WHAT THE EXERCISE ASKS: Needed from the entries below: every line that holds the word "machines".

* * * *

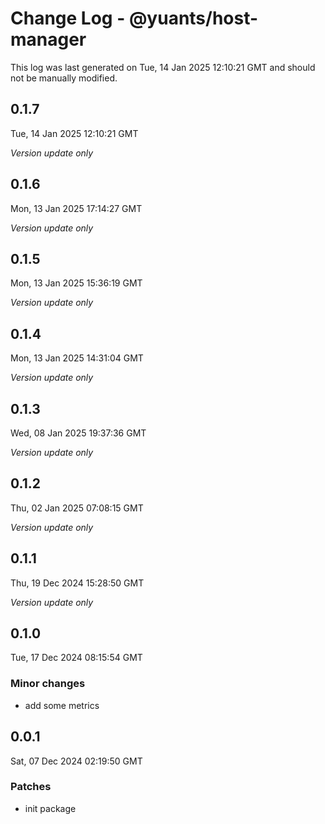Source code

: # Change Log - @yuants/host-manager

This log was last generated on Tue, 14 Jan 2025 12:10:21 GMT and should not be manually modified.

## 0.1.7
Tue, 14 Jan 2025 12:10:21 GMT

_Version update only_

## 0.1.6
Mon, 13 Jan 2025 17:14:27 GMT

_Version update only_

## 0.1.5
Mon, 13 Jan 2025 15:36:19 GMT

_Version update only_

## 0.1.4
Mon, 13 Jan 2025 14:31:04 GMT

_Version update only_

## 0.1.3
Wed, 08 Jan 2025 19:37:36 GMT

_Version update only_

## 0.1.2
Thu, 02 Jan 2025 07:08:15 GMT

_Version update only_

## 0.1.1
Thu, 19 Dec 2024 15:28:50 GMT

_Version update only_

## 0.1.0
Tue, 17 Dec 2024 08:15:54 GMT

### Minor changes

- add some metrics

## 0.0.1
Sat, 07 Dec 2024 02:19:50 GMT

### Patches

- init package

* * * *

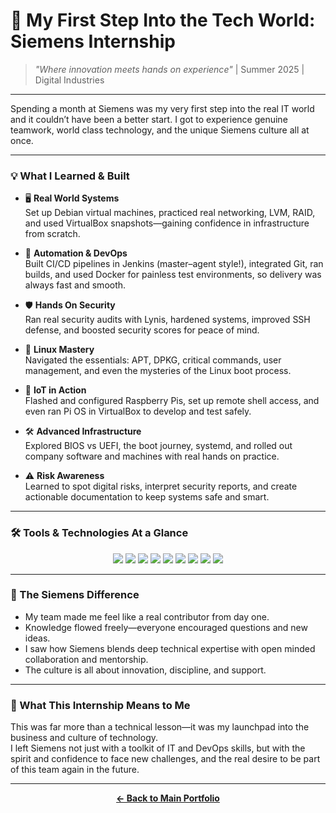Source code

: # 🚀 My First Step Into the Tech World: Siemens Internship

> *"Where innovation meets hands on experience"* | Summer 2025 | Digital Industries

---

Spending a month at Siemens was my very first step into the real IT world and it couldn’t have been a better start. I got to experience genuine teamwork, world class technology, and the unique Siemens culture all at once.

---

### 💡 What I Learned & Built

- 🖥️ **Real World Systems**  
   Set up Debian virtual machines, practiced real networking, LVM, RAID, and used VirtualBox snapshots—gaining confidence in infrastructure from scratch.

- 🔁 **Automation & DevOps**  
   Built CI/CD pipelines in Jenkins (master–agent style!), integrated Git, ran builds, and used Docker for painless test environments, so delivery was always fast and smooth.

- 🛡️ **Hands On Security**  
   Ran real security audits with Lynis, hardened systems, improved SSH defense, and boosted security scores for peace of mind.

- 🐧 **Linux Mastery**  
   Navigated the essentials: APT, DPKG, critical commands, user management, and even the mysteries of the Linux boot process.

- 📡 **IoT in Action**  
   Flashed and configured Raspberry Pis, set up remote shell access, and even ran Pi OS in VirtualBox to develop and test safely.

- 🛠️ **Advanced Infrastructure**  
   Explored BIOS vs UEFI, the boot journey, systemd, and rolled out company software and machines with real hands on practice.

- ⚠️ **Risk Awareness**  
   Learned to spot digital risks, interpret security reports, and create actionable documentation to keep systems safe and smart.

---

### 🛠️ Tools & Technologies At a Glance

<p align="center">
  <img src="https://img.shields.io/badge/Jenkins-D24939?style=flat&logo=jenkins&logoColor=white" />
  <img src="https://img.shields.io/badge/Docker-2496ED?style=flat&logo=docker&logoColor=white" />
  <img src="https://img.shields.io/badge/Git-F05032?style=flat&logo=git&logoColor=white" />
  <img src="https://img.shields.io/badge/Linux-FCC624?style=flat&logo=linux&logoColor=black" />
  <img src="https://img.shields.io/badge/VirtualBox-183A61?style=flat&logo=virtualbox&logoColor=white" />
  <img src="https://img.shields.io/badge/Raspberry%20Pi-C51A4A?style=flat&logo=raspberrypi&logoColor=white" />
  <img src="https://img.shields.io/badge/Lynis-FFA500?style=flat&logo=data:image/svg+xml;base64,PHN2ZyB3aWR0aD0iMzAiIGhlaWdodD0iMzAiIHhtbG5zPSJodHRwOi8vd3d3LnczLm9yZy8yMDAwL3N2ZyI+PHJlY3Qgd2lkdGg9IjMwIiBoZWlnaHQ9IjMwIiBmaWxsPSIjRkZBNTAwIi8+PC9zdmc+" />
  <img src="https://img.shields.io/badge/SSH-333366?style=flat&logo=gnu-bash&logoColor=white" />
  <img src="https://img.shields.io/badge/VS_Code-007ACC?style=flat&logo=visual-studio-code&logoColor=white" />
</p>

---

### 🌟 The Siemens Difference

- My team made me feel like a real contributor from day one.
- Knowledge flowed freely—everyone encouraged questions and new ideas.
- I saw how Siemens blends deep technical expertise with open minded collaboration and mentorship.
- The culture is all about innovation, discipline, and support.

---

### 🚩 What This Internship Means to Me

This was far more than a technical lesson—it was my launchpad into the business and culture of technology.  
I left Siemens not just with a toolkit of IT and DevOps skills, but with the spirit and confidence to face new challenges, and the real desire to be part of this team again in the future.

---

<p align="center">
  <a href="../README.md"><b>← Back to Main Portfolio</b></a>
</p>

* * * *

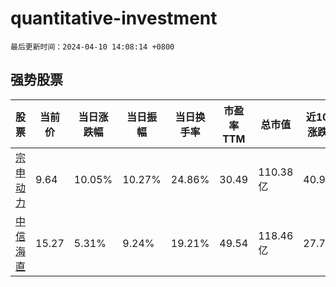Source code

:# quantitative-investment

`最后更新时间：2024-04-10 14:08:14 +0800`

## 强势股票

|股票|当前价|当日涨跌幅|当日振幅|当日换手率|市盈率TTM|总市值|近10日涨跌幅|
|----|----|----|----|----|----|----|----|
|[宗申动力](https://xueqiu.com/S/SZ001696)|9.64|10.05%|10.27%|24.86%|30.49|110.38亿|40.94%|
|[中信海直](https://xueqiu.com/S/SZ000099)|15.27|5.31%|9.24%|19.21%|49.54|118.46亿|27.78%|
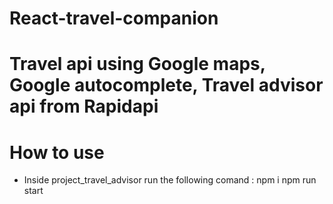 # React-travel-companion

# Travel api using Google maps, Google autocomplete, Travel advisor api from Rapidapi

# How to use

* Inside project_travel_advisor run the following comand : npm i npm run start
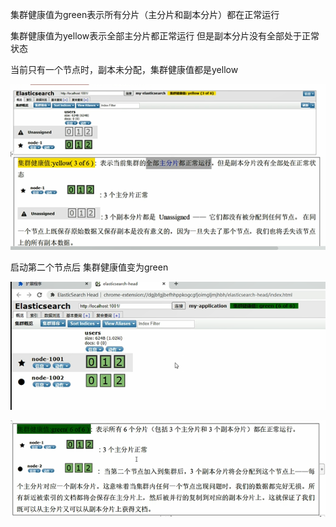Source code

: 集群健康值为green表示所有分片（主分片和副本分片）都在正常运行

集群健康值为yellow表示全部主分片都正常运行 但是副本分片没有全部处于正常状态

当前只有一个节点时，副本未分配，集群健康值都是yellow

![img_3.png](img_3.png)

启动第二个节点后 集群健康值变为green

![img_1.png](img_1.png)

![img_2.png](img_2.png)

* * * *

ANSWER:
   Set up Debian virtual machines, practiced real networking, LVM, RAID, and used VirtualBox snapshots—gaining confidence in infrastructure from scratch.
   Explored BIOS vs UEFI, the boot journey, systemd, and rolled out company software and machines with real hands on practice.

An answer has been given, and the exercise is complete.